Karzai was speaking following a ceremony in which the international coalition marked the beginning of the end of the handover of security to Afghan forces. About 2,000 people including NATO Secretary-General Anders Fogh Rasmussen, dozens of Western ambassadors and senior Afghan and international officials attended.
An explosion in Kabul early on Tuesday that targeted a senior member of the peace council illustrated concerns over how effectively the 352,000-strong Afghan security forces will be able to fight the growing insurgency after most foreign combat troops depart by the end of next year.
Mohammad Mohaqiq, a prominent Hazara politician, escaped unscathed from the attack but three people were killed and 21 wounded, a government official said.
Just a week separated the killings from two large-scale attacks in Kabul claimed by the Taliban, with militants attacking the airport on June 10 and a suicide bomber killing at least 17 people outside the Supreme Court the next day.
Dubbed "milestone 2013" by NATO, the handover will culminate in the departure of all NATO troops serving in Afghanistan under the International Security Assistance Force (ISAF) force at the end of 2014.
Afghan security forces have been rapidly built up by the international coalition, from about 40,000 in 2009 to 352,000 in February this year.
HIGH AFGHAN FATALITIES
The transfer of security responsibility began in July 2011 with a handover by ISAF of the country's most peaceful province, Bamiyan.
There have been three further rounds since, taking to 87 percent by last December the proportion of the Afghan population protected by the Afghan state.
Tuesday's tranche comprises restive eastern and southeastern provinces bordering Pakistan.

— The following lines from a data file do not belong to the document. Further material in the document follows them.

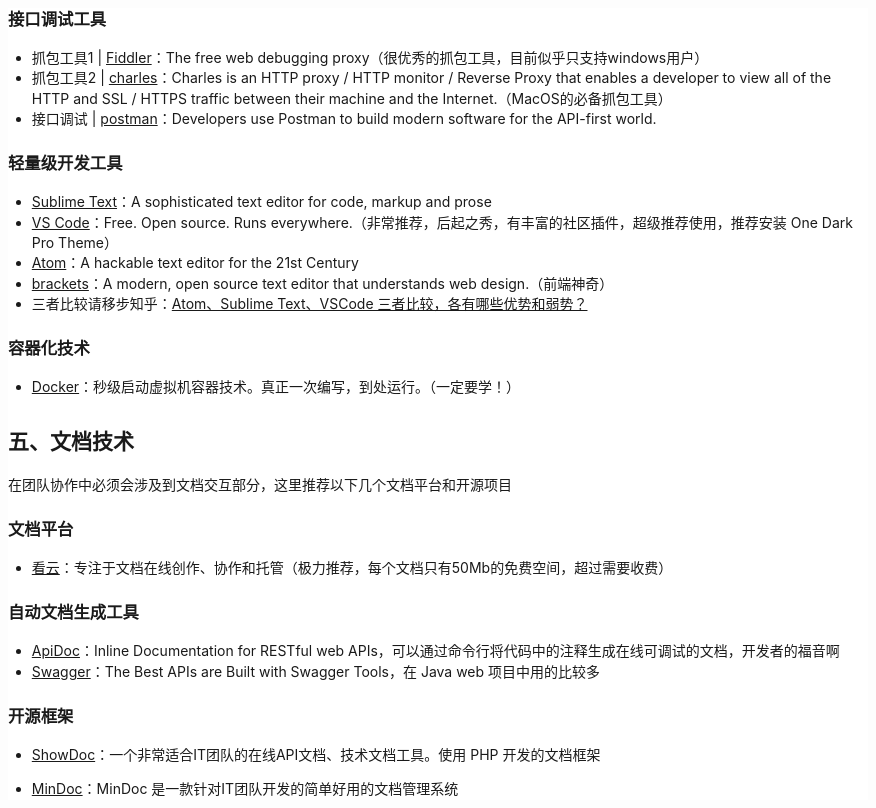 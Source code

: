 

### 接口调试工具

- 抓包工具1 | [Fiddler](https://www.telerik.com/fiddler)：The free web debugging proxy（很优秀的抓包工具，目前似乎只支持windows用户）
- 抓包工具2 | [charles](https://www.charlesproxy.com/)：Charles is an HTTP proxy / HTTP monitor / Reverse Proxy that enables a developer to view all of the HTTP and SSL / HTTPS traffic between their machine and the Internet.（MacOS的必备抓包工具）
- 接口调试 | [postman](https://www.getpostman.com/)：Developers use Postman to build
  modern software for the API-first world.



### 轻量级开发工具

- [Sublime Text](https://www.sublimetext.com/)：A sophisticated text editor for code, markup and prose
- [VS Code](https://code.visualstudio.com/)：Free. Open source. Runs everywhere.（非常推荐，后起之秀，有丰富的社区插件，超级推荐使用，推荐安装 One Dark Pro Theme）
- [Atom](https://atom.io/)：A hackable text editor for the 21st Century
- [brackets](http://brackets.io/)：A modern, open source text editor that understands web design.（前端神奇）
- 三者比较请移步知乎：[Atom、Sublime Text、VSCode 三者比较，各有哪些优势和弱势？](https://www.zhihu.com/question/41857899?sort=created)



### 容器化技术

- [Docker](https://www.docker.com/)：秒级启动虚拟机容器技术。真正一次编写，到处运行。（一定要学！）



## 五、文档技术

在团队协作中必须会涉及到文档交互部分，这里推荐以下几个文档平台和开源项目

### 文档平台

- [看云](https://www.kancloud.cn/)：专注于文档在线创作、协作和托管（极力推荐，每个文档只有50Mb的免费空间，超过需要收费）



### 自动文档生成工具

- [ApiDoc](http://apidocjs.com/)：Inline Documentation for RESTful web APIs，可以通过命令行将代码中的注释生成在线可调试的文档，开发者的福音啊
- [Swagger](https://swagger.io/)：The Best APIs are Built with Swagger Tools，在 Java web 项目中用的比较多



### 开源框架

- [ShowDoc](https://www.showdoc.cc/)：一个非常适合IT团队的在线API文档、技术文档工具。使用 PHP 开发的文档框架

- [MinDoc](https://www.iminho.me/)：MinDoc 是一款针对IT团队开发的简单好用的文档管理系统





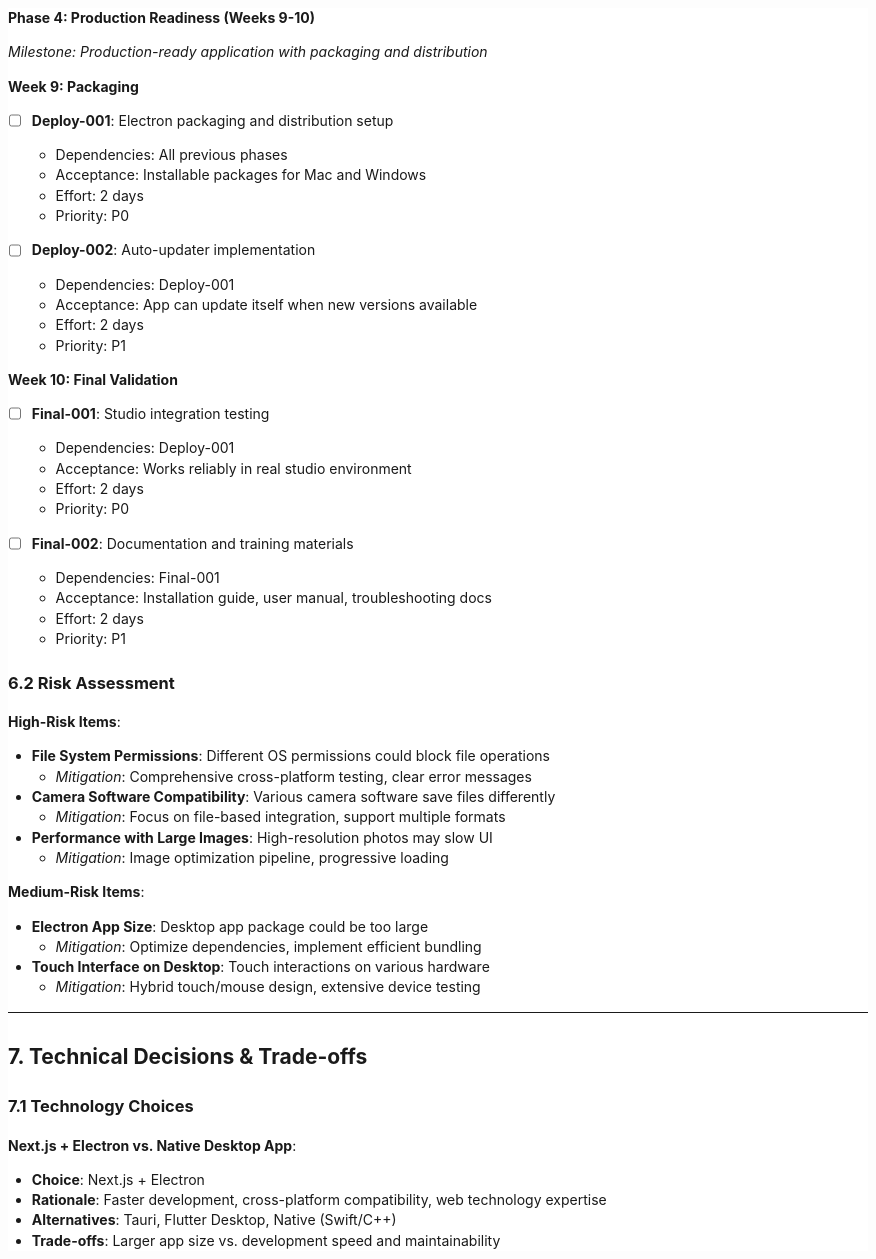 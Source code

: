 **Phase 4: Production Readiness (Weeks 9-10)**

*Milestone: Production-ready application with packaging and distribution*

**Week 9: Packaging**
- [ ] **Deploy-001**: Electron packaging and distribution setup
  - Dependencies: All previous phases
  - Acceptance: Installable packages for Mac and Windows
  - Effort: 2 days
  - Priority: P0

- [ ] **Deploy-002**: Auto-updater implementation
  - Dependencies: Deploy-001
  - Acceptance: App can update itself when new versions available
  - Effort: 2 days
  - Priority: P1

**Week 10: Final Validation**
- [ ] **Final-001**: Studio integration testing
  - Dependencies: Deploy-001
  - Acceptance: Works reliably in real studio environment
  - Effort: 2 days
  - Priority: P0

- [ ] **Final-002**: Documentation and training materials
  - Dependencies: Final-001
  - Acceptance: Installation guide, user manual, troubleshooting docs
  - Effort: 2 days
  - Priority: P1

### 6.2 Risk Assessment

**High-Risk Items**:
- **File System Permissions**: Different OS permissions could block file operations
  - *Mitigation*: Comprehensive cross-platform testing, clear error messages
- **Camera Software Compatibility**: Various camera software save files differently
  - *Mitigation*: Focus on file-based integration, support multiple formats
- **Performance with Large Images**: High-resolution photos may slow UI
  - *Mitigation*: Image optimization pipeline, progressive loading

**Medium-Risk Items**:
- **Electron App Size**: Desktop app package could be too large
  - *Mitigation*: Optimize dependencies, implement efficient bundling
- **Touch Interface on Desktop**: Touch interactions on various hardware
  - *Mitigation*: Hybrid touch/mouse design, extensive device testing

---

## 7. Technical Decisions & Trade-offs

### 7.1 Technology Choices

**Next.js + Electron vs. Native Desktop App**:
- **Choice**: Next.js + Electron
- **Rationale**: Faster development, cross-platform compatibility, web technology expertise
- **Alternatives**: Tauri, Flutter Desktop, Native (Swift/C++)
- **Trade-offs**: Larger app size vs. development speed and maintainability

These include Helmand, Kandahar, Paktika, Paktia, Khost, Nangarhar, Kunar, Laghman, Logar and Nuristan.
Fatalities among the Afghan security forces show how soon they have been expected to take the burden of the Afghan war. In one year, the Afghan state has lost more troops than NATO has across the entire war.
In reference to the peace talks, Karzai said three principles had been created - that having begun in Qatar, the talks must then immediately be moved to Afghanistan, that they bring about an end to violence and that they must not become a tool for a "third country" to exploit Afghanistan.
Karzai called on the Taliban last month to fight Afghanistan's enemies in what was widely seen as a swipe against Pakistan days after the neighbors' security forces clashed on their joint border.
Pakistan, which helped the Taliban take power in Afghanistan in the 1990s and is facing a Taliban insurgency itself, said it would continue to support reconciliation efforts in Afghanistan, though did not mention the Qatar talks in a statement on Tuesday.
The Pakistan Foreign Ministry, in a dig at Karzai for earlier "attempting to create an impression" that some Pakistan state institutions were against the peace effort, said promoting peace in Afghanistan was an important pillar of its policy.
"It is in our common interest to jointly address the common challenges of terrorism and extremism being faced by our region," it said.
Many Afghan leaders say Pakistan is still helping the militants in Afghanistan, seeing them as a tool to counter the influence of its old rival, India.
Known as the Tehreek-e-Taliban, the Pakistani Taliban is a separate entity to the Afghan Taliban, though allied with them.
Spokesman Ihsanullah Ihsansaid said the Pakistani group would support the peace talks, and would respect a peace agreement by not carrying out cross-border attacks. But he said such an agreement would not apply to the Pakistani Taliban.
"We are independent from the Afghan Taliban and are fighting for the implementation of Sharia Law in Pakistan," he said in a telephone call to Reuters.
"We will continue to fight against the drone attacks, and Pakistan army and government, who are under U.S. influence."
An Afghan diplomatic source in Qatar said the Afghan Taliban planned to open an office there as early as Tuesday.
"There is a plan for the office to be open today," said the source. "This will help start the peace talks again."
A team of envoys from the Taliban flew to Qatar in early 2012 to open talks with the U.S. government. But the Taliban suspended the talks in March 2012, saying Washington was giving mixed signals on the nascent Afghan reconciliation process.